SAN BENEDETTO DEL TRONTO – Con la Salernitana colpa dell’arbitro, a Taranto si giocava fuori casa, contro il Lanciano c’erano troppi assenti. Non mancano le giustificazioni a questa Samb. Per carità, una squadra così rinnovata con tanti uomini che, è evidente, necessitano ancora di tempo per andare in forma (Ferrini, Cia, l’assente Alteri, Morini), qualche colpo a vuoto, all’inizio, doveva pur averlo.

Ma il pareggio con il Lanciano è da considerarsi oro colato. Perché i frentani sono stati pericolosi in almeno quattro occasioni, mentre la Samb, oltre il gol, è riuscita a farsi vedere solo con il palo colpito da un Curiale in versione Inzaghi (contro la Francia un solo acuto, tiro stampato sulla traversa).

Questo passa il convento: Giorgino e Alteri out per colpa dell’influenza, Ferrini in campo ma debilitato, Visi al posto di uno stanco Bindi (ma attenzione ai dualismi tra portieri), Carboni in stato confusionale, Romanelli inesistente, Cia che si ricorda di essere una promessa solo per un quarto d’ora. È dura.

La tifoseria, che si è abbonata in massa sperando in un campionato divertente come nel girone di ritorno dell’anno passato, mugugna. E alle porte c’è il derby dell’Adriatico: «Non sarà il derby dei poveri» ha detto Ugolotti alludendo all’ultimo posto condiviso dalle due squadre, tra l’altro in numerosa compagnia (che tristezza rispetto alle sfide galattiche Colantuono-Iaconi!).

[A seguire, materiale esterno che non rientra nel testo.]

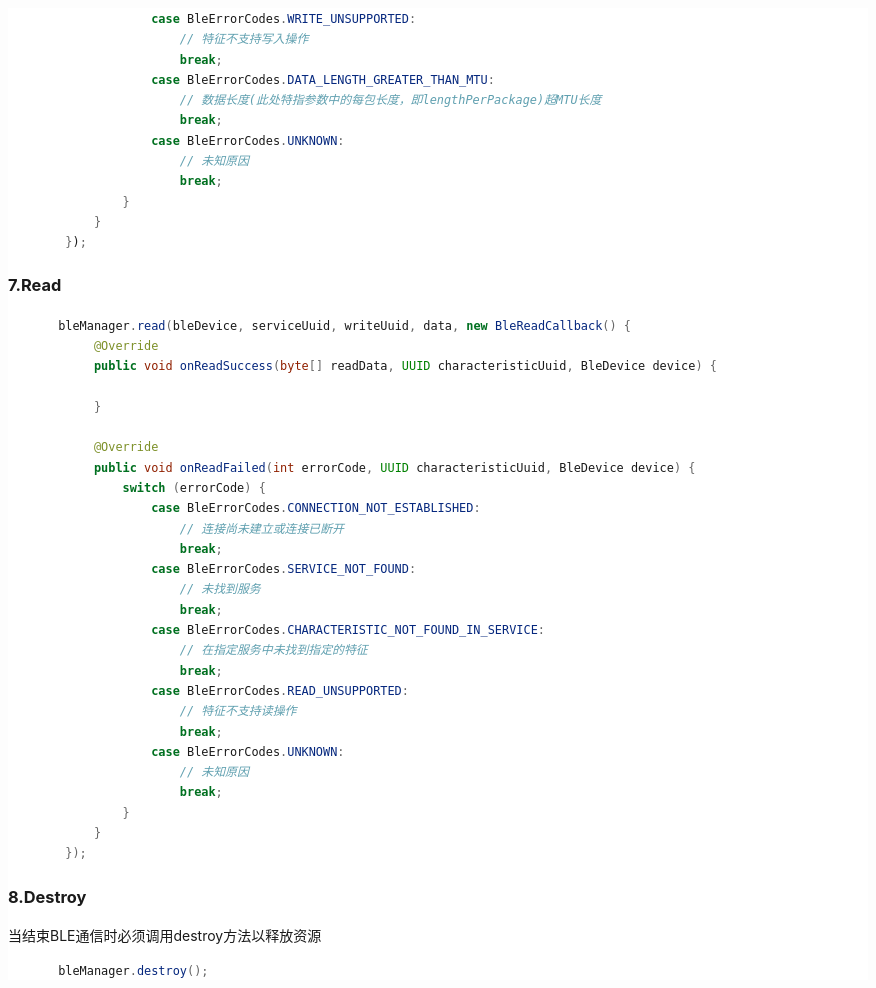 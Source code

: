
 ```java
                    case BleErrorCodes.WRITE_UNSUPPORTED:
                        // 特征不支持写入操作
                        break;
                    case BleErrorCodes.DATA_LENGTH_GREATER_THAN_MTU:
                        // 数据长度(此处特指参数中的每包长度，即lengthPerPackage)超MTU长度
                        break;
                    case BleErrorCodes.UNKNOWN:
                        // 未知原因
                        break;
                }
            }
        });
```

### 7.Read
```java
       bleManager.read(bleDevice, serviceUuid, writeUuid, data, new BleReadCallback() {
            @Override
            public void onReadSuccess(byte[] readData, UUID characteristicUuid, BleDevice device) {

            }

            @Override
            public void onReadFailed(int errorCode, UUID characteristicUuid, BleDevice device) {
                switch (errorCode) {
                    case BleErrorCodes.CONNECTION_NOT_ESTABLISHED:
                        // 连接尚未建立或连接已断开
                        break;
                    case BleErrorCodes.SERVICE_NOT_FOUND:
                        // 未找到服务
                        break;
                    case BleErrorCodes.CHARACTERISTIC_NOT_FOUND_IN_SERVICE:
                        // 在指定服务中未找到指定的特征
                        break;
                    case BleErrorCodes.READ_UNSUPPORTED:
                        // 特征不支持读操作
                        break;
                    case BleErrorCodes.UNKNOWN:
                        // 未知原因
                        break;
                }
            }
        });
```

### 8.Destroy
当结束BLE通信时必须调用destroy方法以释放资源
```java
       bleManager.destroy();

```
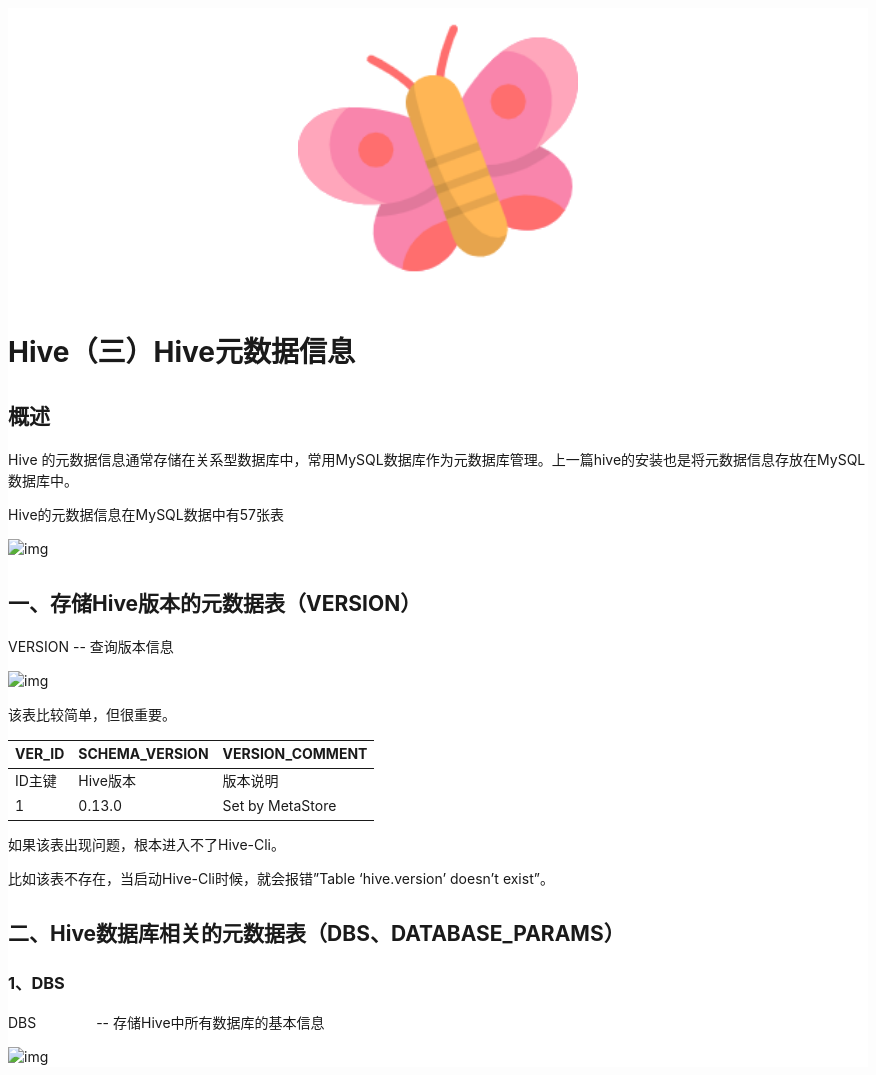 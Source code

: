 <p align="center">
    <img width="280px" src="image/dongwu/1/k3.png" >
</p>

# Hive（三）Hive元数据信息

## 概述

Hive 的元数据信息通常存储在关系型数据库中，常用MySQL数据库作为元数据库管理。上一篇hive的安装也是将元数据信息存放在MySQL数据库中。

Hive的元数据信息在MySQL数据中有57张表

![img](https://images2018.cnblogs.com/blog/1228818/201804/1228818-20180403183125168-938574711.png)



## 一、存储Hive版本的元数据表（VERSION）

 VERSION  -- 查询版本信息

![img](https://images2018.cnblogs.com/blog/1228818/201804/1228818-20180403183216187-173310376.png)

该表比较简单，但很重要。

| **VER_ID** | **SCHEMA_VERSION** | **VERSION_COMMENT** |
| ---------- | ------------------ | ------------------- |
| ID主键     | Hive版本           | 版本说明            |
| 1          | 0.13.0             | Set by MetaStore    |

如果该表出现问题，根本进入不了Hive-Cli。

比如该表不存在，当启动Hive-Cli时候，就会报错”Table ‘hive.version’ doesn’t exist”。

## 二、Hive数据库相关的元数据表（DBS、DATABASE_PARAMS）

### 1、DBS

DBS　　　　 -- 存储Hive中所有数据库的基本信息

![img](https://images2018.cnblogs.com/blog/1228818/201804/1228818-20180403183504628-542757406.png)
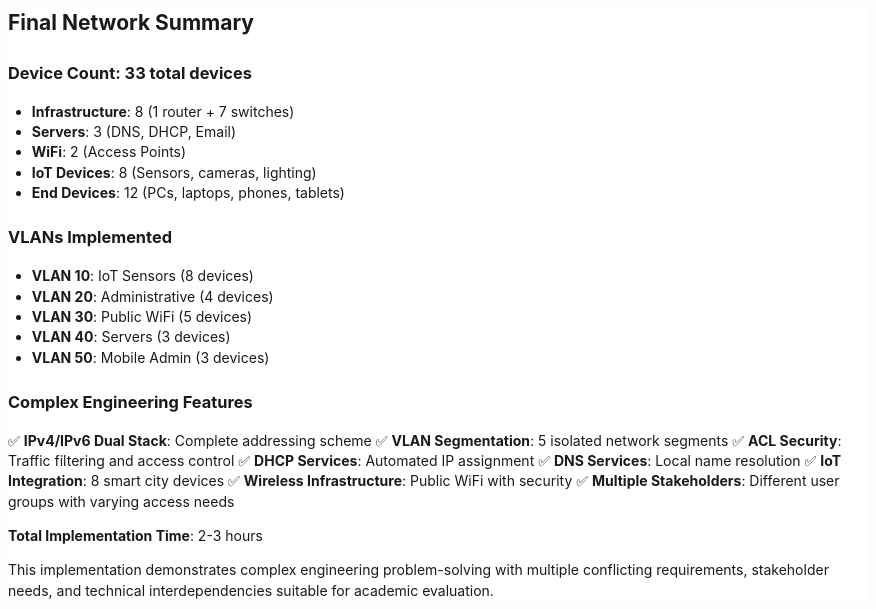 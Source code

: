 
## Final Network Summary

### Device Count: 33 total devices

- **Infrastructure**: 8 (1 router + 7 switches)
- **Servers**: 3 (DNS, DHCP, Email)
- **WiFi**: 2 (Access Points)
- **IoT Devices**: 8 (Sensors, cameras, lighting)
- **End Devices**: 12 (PCs, laptops, phones, tablets)

### VLANs Implemented

- **VLAN 10**: IoT Sensors (8 devices)
- **VLAN 20**: Administrative (4 devices)
- **VLAN 30**: Public WiFi (5 devices)
- **VLAN 40**: Servers (3 devices)
- **VLAN 50**: Mobile Admin (3 devices)

### Complex Engineering Features

✅ **IPv4/IPv6 Dual Stack**: Complete addressing scheme
✅ **VLAN Segmentation**: 5 isolated network segments
✅ **ACL Security**: Traffic filtering and access control
✅ **DHCP Services**: Automated IP assignment
✅ **DNS Services**: Local name resolution
✅ **IoT Integration**: 8 smart city devices
✅ **Wireless Infrastructure**: Public WiFi with security
✅ **Multiple Stakeholders**: Different user groups with varying access needs

**Total Implementation Time**: 2-3 hours

This implementation demonstrates complex engineering problem-solving with multiple conflicting requirements, stakeholder needs, and technical interdependencies suitable for academic evaluation. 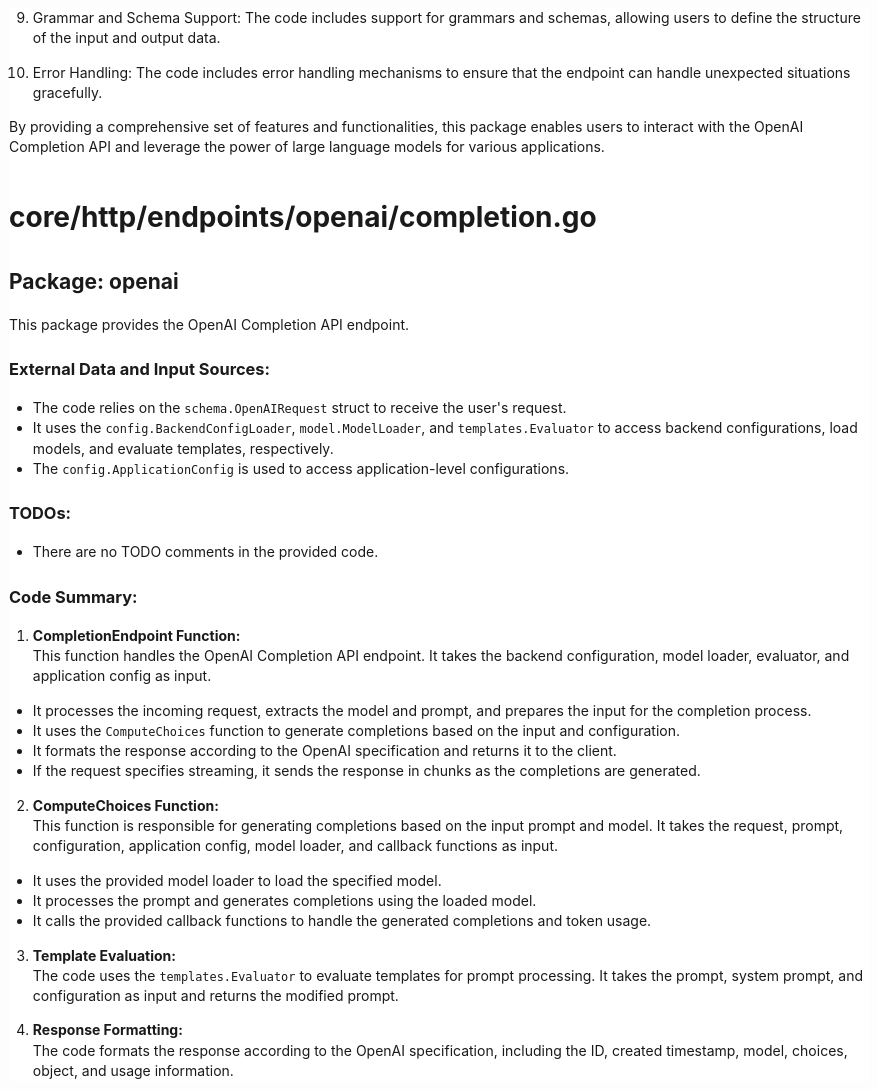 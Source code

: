 9. Grammar and Schema Support: The code includes support for grammars and schemas, allowing users to define the structure of the input and output data.  
  
10. Error Handling: The code includes error handling mechanisms to ensure that the endpoint can handle unexpected situations gracefully.  
  
By providing a comprehensive set of features and functionalities, this package enables users to interact with the OpenAI Completion API and leverage the power of large language models for various applications.  
  
# core/http/endpoints/openai/completion.go  
## Package: openai  
  
This package provides the OpenAI Completion API endpoint.  
  
### External Data and Input Sources:  
  
- The code relies on the `schema.OpenAIRequest` struct to receive the user's request.  
- It uses the `config.BackendConfigLoader`, `model.ModelLoader`, and `templates.Evaluator` to access backend configurations, load models, and evaluate templates, respectively.  
- The `config.ApplicationConfig` is used to access application-level configurations.  
  
### TODOs:  
  
- There are no TODO comments in the provided code.  
  
### Code Summary:  
  
1. **CompletionEndpoint Function:**  
This function handles the OpenAI Completion API endpoint. It takes the backend configuration, model loader, evaluator, and application config as input.  
- It processes the incoming request, extracts the model and prompt, and prepares the input for the completion process.  
- It uses the `ComputeChoices` function to generate completions based on the input and configuration.  
- It formats the response according to the OpenAI specification and returns it to the client.  
- If the request specifies streaming, it sends the response in chunks as the completions are generated.  
  
2. **ComputeChoices Function:**  
This function is responsible for generating completions based on the input prompt and model. It takes the request, prompt, configuration, application config, model loader, and callback functions as input.  
- It uses the provided model loader to load the specified model.  
- It processes the prompt and generates completions using the loaded model.  
- It calls the provided callback functions to handle the generated completions and token usage.  
  
3. **Template Evaluation:**  
The code uses the `templates.Evaluator` to evaluate templates for prompt processing. It takes the prompt, system prompt, and configuration as input and returns the modified prompt.  
  
4. **Response Formatting:**  
The code formats the response according to the OpenAI specification, including the ID, created timestamp, model, choices, object, and usage information.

Sarà, però, il derby della paura, specialmente nella sponda rossoblu (a Pescara la situazione è talmente compromessa che la salvezza sarebbe un obiettivo che i biancazzurri firmerebbero subito). Perché con una vittoria nella trasferta più importante dell’anno il pessimo inizio sarebbe scordato. In caso contrario, meglio non pensarci.